Often, \(\mathrm{E}[T(y) ; \eta]\) is a function of \(\eta\) (denoted by \(g(\eta)\)). We call it the canoniucal response function. Its inverse, \(g^{-1}\), is called the canonical link function.
Consider a classification problem in which the response variable \(y\) can take on any one of \(k\) values. The response variable is still discrete, but can now take on more than two values. We will thus model it as distributed according to a multinomial distribution.
To do so, we will begin by expressing the multinomial as an exponential family distribution.
To parameterize a multinomial over \(k\) possible outcomes, we can parameterize the multinomial with only \(k-1\) parameters, \(\phi_1, \ldots, \phi_{k-1}\), where \(\phi_i=p(y=i ; \phi)\), and \(p(y=k ; \phi)=1-\sum_{i=1}^{k-1} \phi_i\).
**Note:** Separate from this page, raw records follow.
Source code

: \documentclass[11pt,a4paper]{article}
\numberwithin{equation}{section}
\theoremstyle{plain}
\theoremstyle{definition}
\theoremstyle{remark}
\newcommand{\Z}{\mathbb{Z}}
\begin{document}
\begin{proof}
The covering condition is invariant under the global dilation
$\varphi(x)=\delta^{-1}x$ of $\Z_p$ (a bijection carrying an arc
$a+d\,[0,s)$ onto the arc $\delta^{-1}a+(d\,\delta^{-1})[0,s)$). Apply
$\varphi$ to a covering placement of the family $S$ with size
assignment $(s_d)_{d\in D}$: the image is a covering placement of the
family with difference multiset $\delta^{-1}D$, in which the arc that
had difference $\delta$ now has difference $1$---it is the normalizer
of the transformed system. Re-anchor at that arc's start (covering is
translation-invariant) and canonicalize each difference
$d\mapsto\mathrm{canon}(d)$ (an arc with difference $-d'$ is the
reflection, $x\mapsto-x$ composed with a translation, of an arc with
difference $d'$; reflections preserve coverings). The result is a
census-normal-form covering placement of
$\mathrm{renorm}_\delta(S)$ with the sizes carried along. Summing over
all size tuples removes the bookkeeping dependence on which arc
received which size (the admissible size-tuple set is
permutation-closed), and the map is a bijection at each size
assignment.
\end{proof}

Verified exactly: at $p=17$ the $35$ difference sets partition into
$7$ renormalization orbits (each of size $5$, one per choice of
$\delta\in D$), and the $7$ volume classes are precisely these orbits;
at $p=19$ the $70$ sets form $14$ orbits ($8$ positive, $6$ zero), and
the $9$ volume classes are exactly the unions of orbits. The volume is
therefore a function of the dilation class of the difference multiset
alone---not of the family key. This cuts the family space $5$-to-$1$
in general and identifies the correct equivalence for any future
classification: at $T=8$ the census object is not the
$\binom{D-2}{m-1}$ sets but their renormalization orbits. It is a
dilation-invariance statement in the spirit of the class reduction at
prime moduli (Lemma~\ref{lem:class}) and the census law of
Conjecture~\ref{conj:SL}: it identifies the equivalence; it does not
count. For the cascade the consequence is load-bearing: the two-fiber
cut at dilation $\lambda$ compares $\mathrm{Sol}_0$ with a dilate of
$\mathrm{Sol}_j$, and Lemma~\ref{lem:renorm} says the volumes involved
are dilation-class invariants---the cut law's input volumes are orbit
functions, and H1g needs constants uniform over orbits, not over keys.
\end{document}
Now define \[ T(1)=\left[\begin{array}{c} 1 \\ 0 \\ 0 \\ \vdots \\ 0 \end{array}\right], T(2)=\left[\begin{array}{c} 0 \\ 1 \\ 0 \\ \vdots \\ 0 \end{array}\right], T(3)=\left[\begin{array}{c} 0 \\ 0 \\ 1 \\ \vdots \\ 0 \end{array}\right], \cdots, T(k-1)=\left[\begin{array}{c} 0 \\ 0 \\ 0 \\ \vdots \\ 1 \end{array}\right], T(k)=\left[\begin{array}{c} 0 \\ 0 \\ 0 \\ \vdots \\ 0 \end{array}\right], \] We are now ready to show that the multinomial is a member of the exponential family. We have \[ \begin{aligned} p(y ; \phi)= & \phi_1^{1\{y=1\}} \phi_2^{1\{y=2\}} \cdots \phi_k^{1\{y=k\}} \\ = & \phi_1^{1\{y=1\}} \phi_2^{1\{y=2\}} \cdots \phi_k^{1-\sum_{i=1}^{k-1} 1\{y=i\}} \\ = & \phi_1^{(T(y))_1} \phi_2^{(T(y))_2} \cdots \phi_k^{1-\sum_{i=1}^{k-1}(T(y))_i} \\ = & \exp \left((T(y))_1 \log \left(\phi_1\right)+(T(y))_2 \log \left(\phi_2\right)+\right. \\ & \left.\quad \cdots+\left(1-\sum_{i=1}^{k-1}(T(y))_i\right) \log \left(\phi_k\right)\right) \\ = & \exp \left((T(y))_1 \log \left(\phi_1 / \phi_k\right)+(T(y))_2 \log \left(\phi_2 / \phi_k\right)+\right. \\ & \left.\quad \cdots+(T(y))_{k-1} \log \left(\phi_{k-1} / \phi_k\right)+\log \left(\phi_k\right)\right) \\ = & b(y) \exp \left(\eta^T T(y)-a(\eta)\right) \end{aligned} \] Where, \[ \begin{aligned} \eta & =\left[\begin{array}{c} \log \left(\phi_1 / \phi_k\right) \\ \log \left(\phi_2 / \phi_k\right) \\ \vdots \\ \log \left(\phi_{k-1} / \phi_k\right) \end{array}\right] \\ a(\eta) & =-\log \left(\phi_k\right) \\ b(y) & =1 \end{aligned} \] Note that \(E T_i = \phi_i=\phi_k e^{\eta_i}\), hence the link function is given by \[ \eta_i=\log \frac{\phi_i}{\phi_k} \] Define \(\eta_k=0\), we have that \[ 1=\sum_{i=1}^k\phi_i=\sum_{i=1}^k\phi_ke^{\eta_i} \] Hence \(\phi_k=1 / \sum_{i=1}^k e^{\eta_i}\), further \[ \phi_i=\frac{e^{\eta_i}}{\sum_{j=1}^k e^{\eta_j}} \] By assumption 3, \(\eta_i\)’s are linearly related to the \(x\)’s. Hence, our model assumes that the conditional distribution of \(y\) given \(x\) is given by \[ \begin{aligned} p(y=i \mid x ; \theta) & =\phi_i \\ & =\frac{e^{\eta_i}}{\sum_{j=1}^k e^{\eta_j}} \\ & =\frac{e^{\theta_i^T x}}{\sum_{j=1}^k e^{\theta_j^T x}} \end{aligned} \]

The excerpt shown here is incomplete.